(Listed entries)

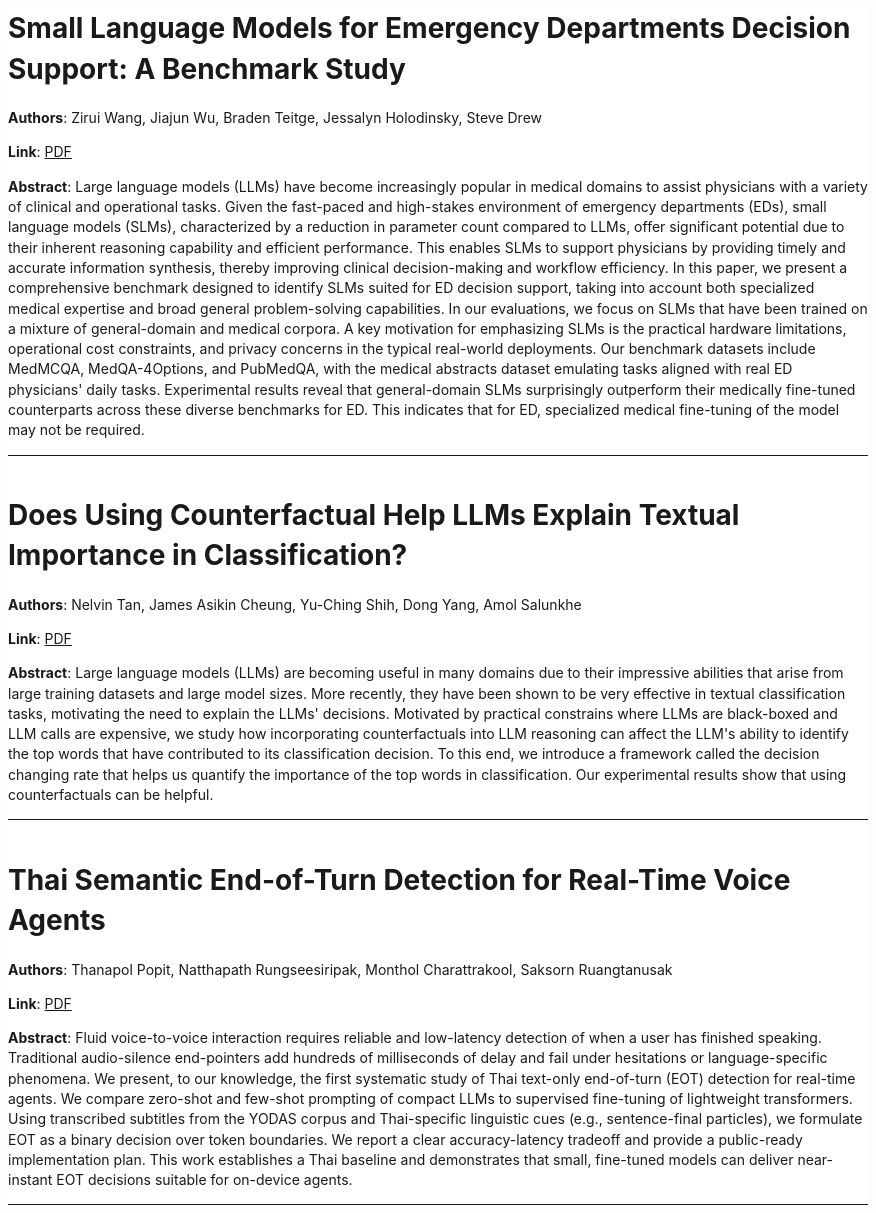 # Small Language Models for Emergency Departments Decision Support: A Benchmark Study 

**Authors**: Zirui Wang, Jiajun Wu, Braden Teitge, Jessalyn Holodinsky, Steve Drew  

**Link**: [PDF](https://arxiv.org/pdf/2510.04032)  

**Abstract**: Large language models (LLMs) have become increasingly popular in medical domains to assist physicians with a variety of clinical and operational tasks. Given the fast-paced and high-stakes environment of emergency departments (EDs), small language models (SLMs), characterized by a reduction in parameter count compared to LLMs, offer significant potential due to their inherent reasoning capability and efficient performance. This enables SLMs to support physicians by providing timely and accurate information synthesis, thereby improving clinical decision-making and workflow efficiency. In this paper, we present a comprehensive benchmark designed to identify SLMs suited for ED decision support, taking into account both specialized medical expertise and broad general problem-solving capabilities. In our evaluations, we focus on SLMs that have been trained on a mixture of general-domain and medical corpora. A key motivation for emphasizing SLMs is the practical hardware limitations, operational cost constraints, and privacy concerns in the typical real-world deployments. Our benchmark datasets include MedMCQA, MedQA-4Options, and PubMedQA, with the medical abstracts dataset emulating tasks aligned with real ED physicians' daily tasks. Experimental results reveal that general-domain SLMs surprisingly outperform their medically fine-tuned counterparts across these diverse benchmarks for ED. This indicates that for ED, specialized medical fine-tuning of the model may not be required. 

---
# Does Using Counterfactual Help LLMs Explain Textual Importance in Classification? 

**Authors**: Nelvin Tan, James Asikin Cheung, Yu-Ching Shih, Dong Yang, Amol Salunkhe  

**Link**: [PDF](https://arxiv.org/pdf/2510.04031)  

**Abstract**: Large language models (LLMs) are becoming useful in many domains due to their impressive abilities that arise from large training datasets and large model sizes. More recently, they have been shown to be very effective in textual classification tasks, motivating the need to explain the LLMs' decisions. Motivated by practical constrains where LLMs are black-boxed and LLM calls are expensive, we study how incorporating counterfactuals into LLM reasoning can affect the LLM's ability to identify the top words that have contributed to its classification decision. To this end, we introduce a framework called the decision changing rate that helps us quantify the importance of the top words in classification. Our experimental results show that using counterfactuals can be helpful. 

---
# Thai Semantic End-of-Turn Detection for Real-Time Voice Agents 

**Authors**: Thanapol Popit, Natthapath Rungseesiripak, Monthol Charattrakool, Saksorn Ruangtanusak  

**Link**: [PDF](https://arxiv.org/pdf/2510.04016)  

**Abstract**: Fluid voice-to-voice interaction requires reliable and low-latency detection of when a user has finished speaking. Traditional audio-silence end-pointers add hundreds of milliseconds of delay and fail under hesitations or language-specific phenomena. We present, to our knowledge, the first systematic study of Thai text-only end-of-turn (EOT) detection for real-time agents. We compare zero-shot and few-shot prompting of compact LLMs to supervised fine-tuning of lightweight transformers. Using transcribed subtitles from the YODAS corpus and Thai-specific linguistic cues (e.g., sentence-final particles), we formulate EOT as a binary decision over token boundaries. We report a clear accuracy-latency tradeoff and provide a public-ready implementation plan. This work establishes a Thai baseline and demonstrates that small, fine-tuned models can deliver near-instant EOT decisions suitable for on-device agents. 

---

(End Listed entries)
(Listed entries)

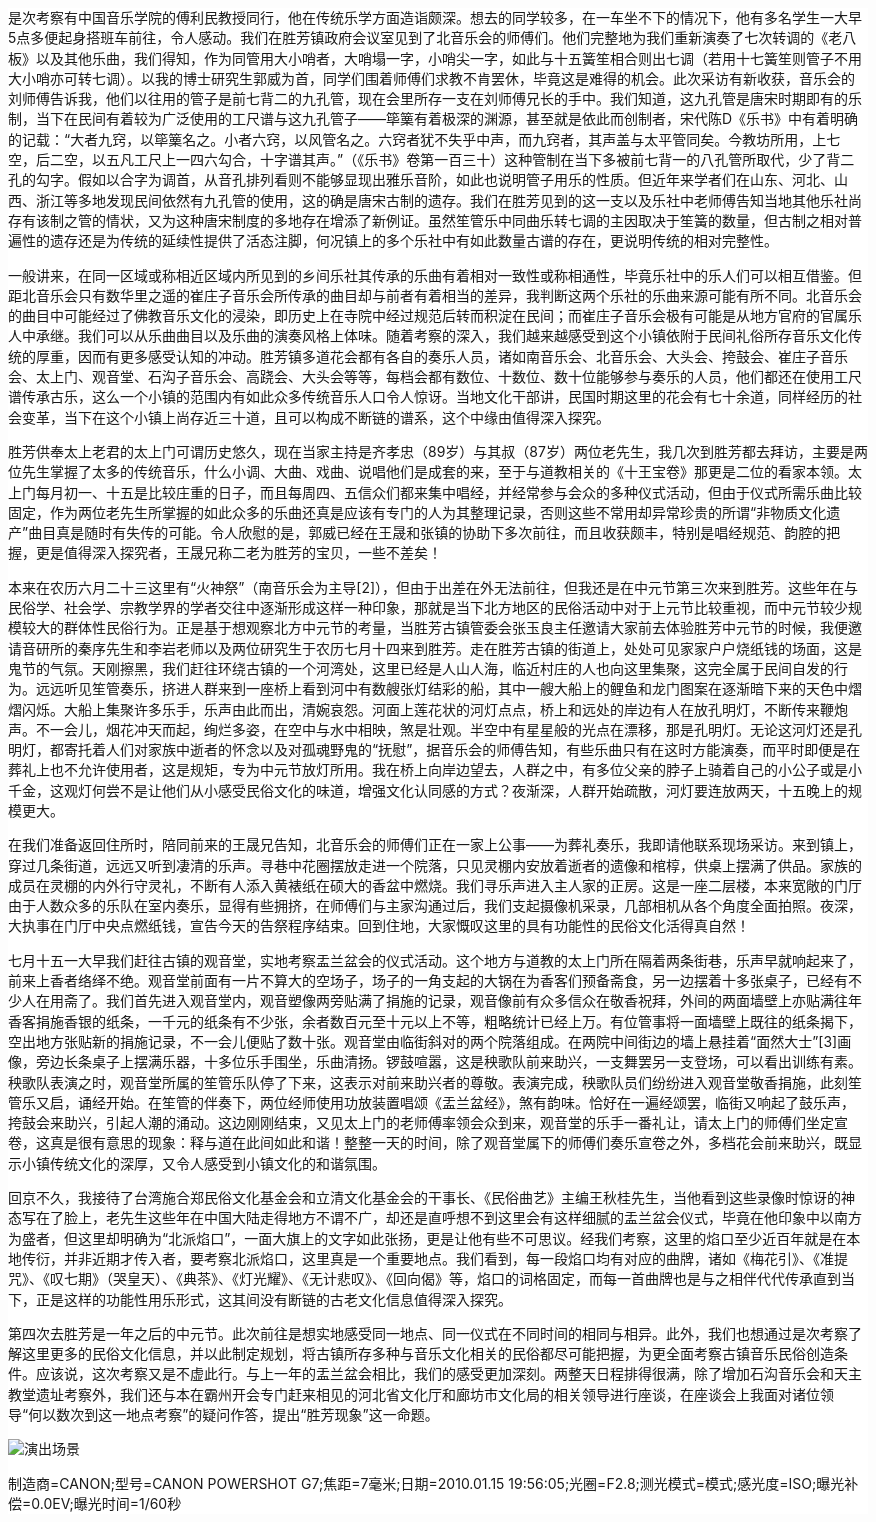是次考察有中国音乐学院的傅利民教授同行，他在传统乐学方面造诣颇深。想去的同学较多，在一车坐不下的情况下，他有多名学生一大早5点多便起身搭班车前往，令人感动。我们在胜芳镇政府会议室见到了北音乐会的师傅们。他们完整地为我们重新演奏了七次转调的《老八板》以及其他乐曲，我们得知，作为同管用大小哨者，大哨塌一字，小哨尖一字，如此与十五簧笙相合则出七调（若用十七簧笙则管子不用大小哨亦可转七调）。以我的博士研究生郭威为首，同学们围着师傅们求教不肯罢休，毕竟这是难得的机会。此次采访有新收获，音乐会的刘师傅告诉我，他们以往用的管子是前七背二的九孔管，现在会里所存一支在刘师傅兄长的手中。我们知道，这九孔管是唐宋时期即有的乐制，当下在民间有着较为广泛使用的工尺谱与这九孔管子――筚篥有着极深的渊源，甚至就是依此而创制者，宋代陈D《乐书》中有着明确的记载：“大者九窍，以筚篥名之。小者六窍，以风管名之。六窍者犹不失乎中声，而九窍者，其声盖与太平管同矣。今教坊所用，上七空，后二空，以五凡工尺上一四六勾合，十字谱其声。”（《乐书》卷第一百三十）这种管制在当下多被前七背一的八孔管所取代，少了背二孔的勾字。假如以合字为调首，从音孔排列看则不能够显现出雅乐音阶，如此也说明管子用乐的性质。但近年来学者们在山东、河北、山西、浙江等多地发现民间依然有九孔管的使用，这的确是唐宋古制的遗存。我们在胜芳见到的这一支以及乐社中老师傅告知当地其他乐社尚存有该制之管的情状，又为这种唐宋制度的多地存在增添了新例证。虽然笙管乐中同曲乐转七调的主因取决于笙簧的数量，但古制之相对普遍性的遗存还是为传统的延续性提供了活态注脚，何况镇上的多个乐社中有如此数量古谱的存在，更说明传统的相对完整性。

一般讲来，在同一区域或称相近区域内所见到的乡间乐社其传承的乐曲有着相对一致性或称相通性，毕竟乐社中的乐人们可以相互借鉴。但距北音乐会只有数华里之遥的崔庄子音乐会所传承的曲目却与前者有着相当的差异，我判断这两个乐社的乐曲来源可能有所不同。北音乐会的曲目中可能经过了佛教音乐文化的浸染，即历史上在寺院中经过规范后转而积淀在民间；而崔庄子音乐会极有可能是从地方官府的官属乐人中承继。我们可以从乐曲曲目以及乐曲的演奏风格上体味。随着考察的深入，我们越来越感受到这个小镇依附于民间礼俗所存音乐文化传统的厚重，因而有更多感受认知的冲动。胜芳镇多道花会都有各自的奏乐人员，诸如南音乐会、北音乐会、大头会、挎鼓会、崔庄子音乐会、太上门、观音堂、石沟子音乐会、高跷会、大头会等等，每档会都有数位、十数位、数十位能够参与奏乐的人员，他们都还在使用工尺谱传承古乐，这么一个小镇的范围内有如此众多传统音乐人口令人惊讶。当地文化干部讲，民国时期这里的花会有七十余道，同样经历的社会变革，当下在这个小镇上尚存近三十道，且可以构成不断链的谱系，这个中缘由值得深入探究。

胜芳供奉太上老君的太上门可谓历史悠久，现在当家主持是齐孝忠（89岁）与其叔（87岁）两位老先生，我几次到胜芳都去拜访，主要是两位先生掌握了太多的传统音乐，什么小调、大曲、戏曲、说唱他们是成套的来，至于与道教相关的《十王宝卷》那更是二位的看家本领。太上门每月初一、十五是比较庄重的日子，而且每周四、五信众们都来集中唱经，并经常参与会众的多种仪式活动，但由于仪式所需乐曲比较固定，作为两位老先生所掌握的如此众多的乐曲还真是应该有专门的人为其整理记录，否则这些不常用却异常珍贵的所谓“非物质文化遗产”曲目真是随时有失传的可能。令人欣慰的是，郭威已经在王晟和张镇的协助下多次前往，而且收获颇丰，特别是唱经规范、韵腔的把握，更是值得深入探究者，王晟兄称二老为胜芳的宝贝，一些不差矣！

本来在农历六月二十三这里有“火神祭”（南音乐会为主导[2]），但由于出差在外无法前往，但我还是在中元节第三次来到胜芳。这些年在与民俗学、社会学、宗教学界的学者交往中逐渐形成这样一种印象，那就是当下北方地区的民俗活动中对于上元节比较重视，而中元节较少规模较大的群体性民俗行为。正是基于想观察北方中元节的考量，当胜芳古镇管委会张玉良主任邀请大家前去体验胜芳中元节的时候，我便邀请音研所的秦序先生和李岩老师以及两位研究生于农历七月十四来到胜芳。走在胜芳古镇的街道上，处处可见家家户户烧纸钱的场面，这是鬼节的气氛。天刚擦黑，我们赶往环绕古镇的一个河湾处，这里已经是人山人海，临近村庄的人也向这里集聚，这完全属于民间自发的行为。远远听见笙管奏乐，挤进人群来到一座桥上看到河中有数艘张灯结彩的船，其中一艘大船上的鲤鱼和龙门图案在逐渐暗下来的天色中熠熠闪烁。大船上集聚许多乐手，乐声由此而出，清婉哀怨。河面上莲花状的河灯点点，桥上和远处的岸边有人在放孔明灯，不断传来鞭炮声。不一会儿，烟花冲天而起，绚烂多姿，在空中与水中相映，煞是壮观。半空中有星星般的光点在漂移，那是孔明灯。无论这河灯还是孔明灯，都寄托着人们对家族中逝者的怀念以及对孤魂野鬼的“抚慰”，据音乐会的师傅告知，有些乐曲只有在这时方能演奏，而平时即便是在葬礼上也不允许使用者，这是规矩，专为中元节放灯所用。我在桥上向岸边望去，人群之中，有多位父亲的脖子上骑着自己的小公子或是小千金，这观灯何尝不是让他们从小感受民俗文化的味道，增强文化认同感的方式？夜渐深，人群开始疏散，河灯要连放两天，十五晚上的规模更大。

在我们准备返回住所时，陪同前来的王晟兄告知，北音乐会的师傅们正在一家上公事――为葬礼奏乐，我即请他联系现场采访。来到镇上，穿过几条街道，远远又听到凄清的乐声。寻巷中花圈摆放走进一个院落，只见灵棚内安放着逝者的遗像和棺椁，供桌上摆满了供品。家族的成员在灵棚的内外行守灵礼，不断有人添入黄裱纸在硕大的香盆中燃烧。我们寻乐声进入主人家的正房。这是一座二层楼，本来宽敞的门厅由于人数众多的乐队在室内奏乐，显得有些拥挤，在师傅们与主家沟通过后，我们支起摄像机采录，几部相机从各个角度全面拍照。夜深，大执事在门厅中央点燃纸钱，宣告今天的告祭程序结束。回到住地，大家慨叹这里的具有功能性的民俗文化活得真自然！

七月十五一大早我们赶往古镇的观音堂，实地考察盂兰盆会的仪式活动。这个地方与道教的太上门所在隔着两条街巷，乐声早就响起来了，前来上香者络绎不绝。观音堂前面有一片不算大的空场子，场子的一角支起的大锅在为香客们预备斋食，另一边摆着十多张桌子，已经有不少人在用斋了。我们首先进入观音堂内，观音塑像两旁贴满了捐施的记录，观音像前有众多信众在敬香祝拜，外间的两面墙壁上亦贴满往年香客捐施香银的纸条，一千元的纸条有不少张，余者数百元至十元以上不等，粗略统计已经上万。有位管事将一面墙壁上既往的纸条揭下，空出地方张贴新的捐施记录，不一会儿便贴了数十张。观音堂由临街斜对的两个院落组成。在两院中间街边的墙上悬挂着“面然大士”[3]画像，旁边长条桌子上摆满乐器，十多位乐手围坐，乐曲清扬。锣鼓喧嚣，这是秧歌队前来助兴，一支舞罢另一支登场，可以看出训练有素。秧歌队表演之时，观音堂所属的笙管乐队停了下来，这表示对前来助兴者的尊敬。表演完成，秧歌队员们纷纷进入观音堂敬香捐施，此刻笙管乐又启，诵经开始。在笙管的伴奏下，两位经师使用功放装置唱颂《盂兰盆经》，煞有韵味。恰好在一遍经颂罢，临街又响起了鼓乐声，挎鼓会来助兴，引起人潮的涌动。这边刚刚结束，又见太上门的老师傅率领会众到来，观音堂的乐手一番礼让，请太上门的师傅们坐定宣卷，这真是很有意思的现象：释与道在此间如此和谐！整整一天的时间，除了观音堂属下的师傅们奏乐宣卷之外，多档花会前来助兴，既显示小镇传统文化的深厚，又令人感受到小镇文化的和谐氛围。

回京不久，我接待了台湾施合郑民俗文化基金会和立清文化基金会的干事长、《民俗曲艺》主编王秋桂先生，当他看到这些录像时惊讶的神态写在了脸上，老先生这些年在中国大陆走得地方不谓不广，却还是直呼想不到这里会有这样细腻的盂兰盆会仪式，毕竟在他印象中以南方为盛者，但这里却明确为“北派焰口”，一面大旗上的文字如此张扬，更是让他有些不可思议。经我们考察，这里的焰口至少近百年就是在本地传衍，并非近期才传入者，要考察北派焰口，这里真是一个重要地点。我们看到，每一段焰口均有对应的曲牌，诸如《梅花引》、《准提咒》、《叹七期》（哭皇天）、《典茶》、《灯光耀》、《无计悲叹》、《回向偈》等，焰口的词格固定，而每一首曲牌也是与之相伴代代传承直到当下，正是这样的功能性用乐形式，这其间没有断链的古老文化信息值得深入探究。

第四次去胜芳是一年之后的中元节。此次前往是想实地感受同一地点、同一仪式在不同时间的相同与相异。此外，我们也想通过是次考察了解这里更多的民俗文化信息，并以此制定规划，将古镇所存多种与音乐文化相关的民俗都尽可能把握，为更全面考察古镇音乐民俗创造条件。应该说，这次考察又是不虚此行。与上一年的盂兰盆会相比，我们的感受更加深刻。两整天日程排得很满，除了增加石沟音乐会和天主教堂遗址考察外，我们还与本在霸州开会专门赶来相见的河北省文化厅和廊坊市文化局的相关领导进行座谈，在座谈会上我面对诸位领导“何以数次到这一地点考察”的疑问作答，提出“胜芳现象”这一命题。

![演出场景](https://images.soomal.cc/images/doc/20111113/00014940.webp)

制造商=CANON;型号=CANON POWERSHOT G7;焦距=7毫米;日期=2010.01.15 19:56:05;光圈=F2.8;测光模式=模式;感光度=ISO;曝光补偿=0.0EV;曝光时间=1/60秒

(End Listed entries)

# [Your goal]
Which lines of the data include "https"? Copy each of them.

# [Task result]
**Link**: [PDF](https://arxiv.org/pdf/2510.04032)  
**Link**: [PDF](https://arxiv.org/pdf/2510.04031)  
**Link**: [PDF](https://arxiv.org/pdf/2510.04016)  
![演出场景](https://images.soomal.cc/images/doc/20111113/00014940.webp)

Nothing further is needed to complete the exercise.